At a PCS Conference a few years ago Tom Wishon gave a paper on Zone Profiling. My reaction was "He's got it!" Tom simply used a 454 gram tip weight, one pound, This kept the frequencies from getting too high. Analyzers are typically limited at 999 cpm. He started out with a 41" beam length, i.e. a typical butt frequency for a 46" driver shaft. He then slid the shaft 5" deeper into the clamp resulting in a 36" beam length. This process was continued until a beam length of 11" was reached. These seven measures gave a very accurate presentation of the stiffness profile of the shaft all the way down to the 11" tip section. This process was formalized by the PCS as an industry standard. Today data bases exist of hundreds and hundreds of different shafts.
It now became possible to compare shafts. You can have two shafts with exactly the same butt frequency yet at 11" they might differ by as much as 200 cpm. Although the two have the same butt frequency one will feel like a fence post the other a fly rod. It is not too hard to feel the difference in two shaft that are virtually identical but might be as little as 30 or 40 cpm different at the tip. Here's an example of what zone profiling will reveal. You'll note that the SK Fiber Pure Energy Stiff shaft has the same butt frequency as the M58 yet at the tip they are dramatically different. One is a fly rod the other is a fence post. They are simply designed for two totally different swings.

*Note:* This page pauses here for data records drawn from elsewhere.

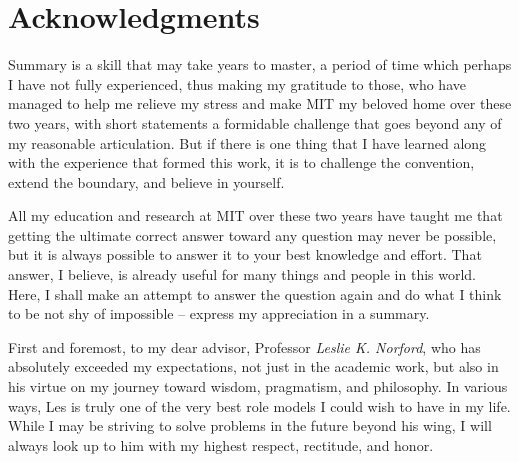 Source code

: \cleardoublepage
\setcounter{savepage}{\thepage}
\begin{abstractpage}

\end{abstractpage}

% 

\cleardoublepage

\chapter*{Acknowledgments}

Summary is a skill that may take years to master, a period of time which perhaps I have not fully experienced, thus making my gratitude to those, who have managed to help me relieve my stress and make MIT my beloved home over these two years, with short statements a formidable challenge that goes beyond any of my reasonable articulation. But if there is one thing that I have learned along with the experience that formed this work, it is to challenge the convention, extend the boundary, and believe in yourself.

All my education and research at MIT over these two years have taught me that getting the ultimate correct answer toward any question may never be possible, but it is always possible to answer it to your best knowledge and effort. That answer, I believe, is already useful for many things and people in this world. Here, I shall make an attempt to answer the question again and do what I think to be not shy of impossible -- express my appreciation in a summary.

First and foremost, to my dear advisor, Professor \textit{Leslie K. Norford}, who has absolutely exceeded my expectations, not just in the academic work, but also in his virtue on my journey toward wisdom, pragmatism, and philosophy. In various ways, Les is truly one of the very best role models I could wish to have in my life. While I may be striving to solve problems in the future beyond his wing, I will always look up to him with my highest respect, rectitude, and honor.

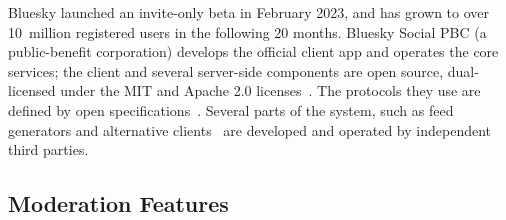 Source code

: \documentclass[sigconf]{acmart}
\newif\ifextendedversion
\begin{document}

Bluesky launched an invite-only beta in February 2023, and has grown to over 10~million registered users in the following 20 months. %
Bluesky Social PBC (a public-benefit corporation) develops the official client app and operates the core services; the client and several server-side components are open source, dual-licensed under the MIT and Apache 2.0 licenses~\cite{BlueskyGithub}.
The protocols they use are defined by open specifications~\cite{AtProtoSpecs}.
Several parts of the system, such as feed generators and alternative clients~\cite{AtProtoClients} are developed and operated by independent third parties.

\ifextendedversion
\subsection{Moderation Features}\label{sec:moderation}
\end{document}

|Shaft||Flex||Butt freq.||11" Zone freq.|
|SK Pure Energy||S||260 cpm||753 cpm|
|MCC M58+||S||260 cpm||973 cpm|
Two shafts with significantly different profiles does no mean one is better than the other. They are simply designed for different swings. In choosing the right profile you want to take into account the swing speed, the tempo (time form take away to impact) and the release point (are the hands un-cocking early or late in the down swing). High swing speeds, quick tempo, and a late release indicates the need for a more tip stiff shaft.
The Club Scouts II, III and IV are ideally suited for zone profiling however two accessory items are needed. One of course is the 454 gram tip weight and the other is a special V block designed to clamp the small diameters at the tip end of the shaft. Both of these items are listed in the accessories section of the web site.
When getting down the the 11" zone there are some significant forces involves. The tip at that length is very stiff and can only be twanged about a half an inch (care must be taken with ultra light shafts, it's possible to break them).. Because of the small amplitude of oscillation you will probably have to place about a 3/8" shim under the electronics box to get it,s sensors to initially lined up with the center of the shaft since the shaft will have very little droop as it does at full length.
The Club Scout Dual Cylinder Pneumatic Clamp is ideally suited to zone profiling. A special V block is not needed, just the 454 gram tip weight.